Written in 1926 and re-released in 1999 with an introduction by Alison Lurie, the book has now made its way to Kindle, where I found it.
But if you don’t like Jane Austen, where some people feel that nothing happens, you won’t like this. If you want a book made up of Important Events or and Exciting Narrative, you won’t like this.
I loved it.
Laura Willowes grows up on the family estate, where she roams around the countryside, learns to distill herbs into useful potions, is companion to her father, and does not marry. As a result, when her father dies, she must, of course, go to live with her brother’s family in London, where she becomes Aunt Lolly, or Miss Willowes. Laura disappears, subsumed in the life of a useful spinster. For twenty years.
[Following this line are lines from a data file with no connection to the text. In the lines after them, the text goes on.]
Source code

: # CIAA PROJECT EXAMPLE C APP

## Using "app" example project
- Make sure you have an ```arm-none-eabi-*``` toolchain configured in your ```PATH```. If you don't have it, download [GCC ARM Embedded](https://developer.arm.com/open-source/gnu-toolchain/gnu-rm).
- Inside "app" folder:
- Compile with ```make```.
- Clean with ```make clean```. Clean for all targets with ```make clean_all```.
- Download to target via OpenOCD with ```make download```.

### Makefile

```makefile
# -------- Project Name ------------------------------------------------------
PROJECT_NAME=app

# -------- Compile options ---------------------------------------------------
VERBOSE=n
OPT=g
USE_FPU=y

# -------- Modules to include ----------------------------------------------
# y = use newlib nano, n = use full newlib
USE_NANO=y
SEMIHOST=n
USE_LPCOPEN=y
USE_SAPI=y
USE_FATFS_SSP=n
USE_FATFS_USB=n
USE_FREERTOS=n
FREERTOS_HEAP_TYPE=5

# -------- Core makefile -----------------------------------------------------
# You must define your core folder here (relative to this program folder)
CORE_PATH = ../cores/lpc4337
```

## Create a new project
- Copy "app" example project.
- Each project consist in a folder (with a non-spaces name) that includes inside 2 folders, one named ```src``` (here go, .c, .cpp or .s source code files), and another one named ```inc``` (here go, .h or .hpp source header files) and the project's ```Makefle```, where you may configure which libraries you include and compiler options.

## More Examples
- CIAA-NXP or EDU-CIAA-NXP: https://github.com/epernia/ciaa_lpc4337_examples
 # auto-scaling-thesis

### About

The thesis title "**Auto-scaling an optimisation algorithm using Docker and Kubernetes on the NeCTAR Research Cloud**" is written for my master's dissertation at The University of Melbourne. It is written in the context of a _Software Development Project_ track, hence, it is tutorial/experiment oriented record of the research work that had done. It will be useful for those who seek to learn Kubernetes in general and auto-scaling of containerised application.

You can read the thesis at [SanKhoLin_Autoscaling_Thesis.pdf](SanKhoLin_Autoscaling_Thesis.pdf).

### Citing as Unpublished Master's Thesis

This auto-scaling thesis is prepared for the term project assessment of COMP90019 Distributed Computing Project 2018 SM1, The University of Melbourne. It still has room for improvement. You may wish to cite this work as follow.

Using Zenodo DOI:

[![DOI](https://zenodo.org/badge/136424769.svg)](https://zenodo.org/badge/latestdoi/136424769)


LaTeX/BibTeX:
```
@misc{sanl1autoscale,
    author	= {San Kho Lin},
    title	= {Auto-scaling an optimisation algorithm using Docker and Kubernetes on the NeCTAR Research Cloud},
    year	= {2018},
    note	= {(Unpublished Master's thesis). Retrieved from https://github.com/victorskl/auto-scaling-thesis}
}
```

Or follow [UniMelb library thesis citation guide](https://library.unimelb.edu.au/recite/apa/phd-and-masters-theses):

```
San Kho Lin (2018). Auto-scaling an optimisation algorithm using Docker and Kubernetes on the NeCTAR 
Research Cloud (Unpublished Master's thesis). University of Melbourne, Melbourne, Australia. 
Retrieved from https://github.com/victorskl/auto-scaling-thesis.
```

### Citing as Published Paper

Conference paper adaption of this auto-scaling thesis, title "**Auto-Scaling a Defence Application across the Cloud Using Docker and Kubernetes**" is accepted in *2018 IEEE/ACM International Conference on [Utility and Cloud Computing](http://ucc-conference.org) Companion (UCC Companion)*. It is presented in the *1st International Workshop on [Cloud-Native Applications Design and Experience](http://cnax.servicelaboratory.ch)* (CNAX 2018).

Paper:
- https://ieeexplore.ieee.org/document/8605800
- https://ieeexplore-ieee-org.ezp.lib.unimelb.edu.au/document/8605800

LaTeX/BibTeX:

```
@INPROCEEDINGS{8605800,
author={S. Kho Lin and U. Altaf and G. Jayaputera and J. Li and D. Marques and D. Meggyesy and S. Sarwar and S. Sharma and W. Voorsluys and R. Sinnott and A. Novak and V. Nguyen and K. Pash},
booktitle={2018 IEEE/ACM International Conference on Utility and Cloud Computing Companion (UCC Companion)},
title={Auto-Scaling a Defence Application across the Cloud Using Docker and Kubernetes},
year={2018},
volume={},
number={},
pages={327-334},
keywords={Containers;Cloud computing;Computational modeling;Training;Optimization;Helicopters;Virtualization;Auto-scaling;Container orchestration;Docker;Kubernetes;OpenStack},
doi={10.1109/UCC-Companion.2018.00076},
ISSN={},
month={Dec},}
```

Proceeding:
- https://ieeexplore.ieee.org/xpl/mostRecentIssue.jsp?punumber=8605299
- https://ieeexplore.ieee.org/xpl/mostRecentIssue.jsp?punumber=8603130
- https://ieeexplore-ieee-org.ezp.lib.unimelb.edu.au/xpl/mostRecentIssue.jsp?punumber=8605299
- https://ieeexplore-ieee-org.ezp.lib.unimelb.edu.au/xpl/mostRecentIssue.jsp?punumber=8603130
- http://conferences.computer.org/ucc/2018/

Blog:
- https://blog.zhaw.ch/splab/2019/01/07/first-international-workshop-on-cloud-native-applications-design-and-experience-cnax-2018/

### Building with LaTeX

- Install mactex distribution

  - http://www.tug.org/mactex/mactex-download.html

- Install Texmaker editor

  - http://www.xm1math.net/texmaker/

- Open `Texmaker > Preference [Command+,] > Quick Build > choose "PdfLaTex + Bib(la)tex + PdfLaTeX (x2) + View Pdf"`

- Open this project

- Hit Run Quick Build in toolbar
That covers almost half of the novel. But before she, and we, are half asleep, Laura decides to go live by herself in Great Mop, Buckinghamshire. There, she wanders the woodlands, happily alone. There she meets the Loving Huntsman of the title (who is Satan, although he isn’t very evil), and learns that she’s a witch.
But witches have to do good, or evil, and she just wants to be left alone.
The prose is meandering, evocative, and unlike anything I’ve ever read. Although it’s a new discovery for me, it’s been through 93 editions, from London, New York, Paris, Leipzig, and Milan. In France it was shortlisted for the Prix Femina. It was the very first Book Of The Month in the U.S.. In 2014, Robert McCrum chose it as one of the 100 Best Novels in English.
I hope that students now read this as a matter of course. In my day, we didn’t.
As Alison Lurie writes in her introduction to the 1999 re-release of this astonishing novel:
“Three years later, Virginia Woolf was to make the same point , saying that if a woman wants to be more than a household appliance, if she is to have a life of her own . . . she must have freedom and privacy and “a room of one’s own.” She spoke, as we now know, for thousands of women then and in years to some.But Sylvia Townsend Warner spoke for them first.”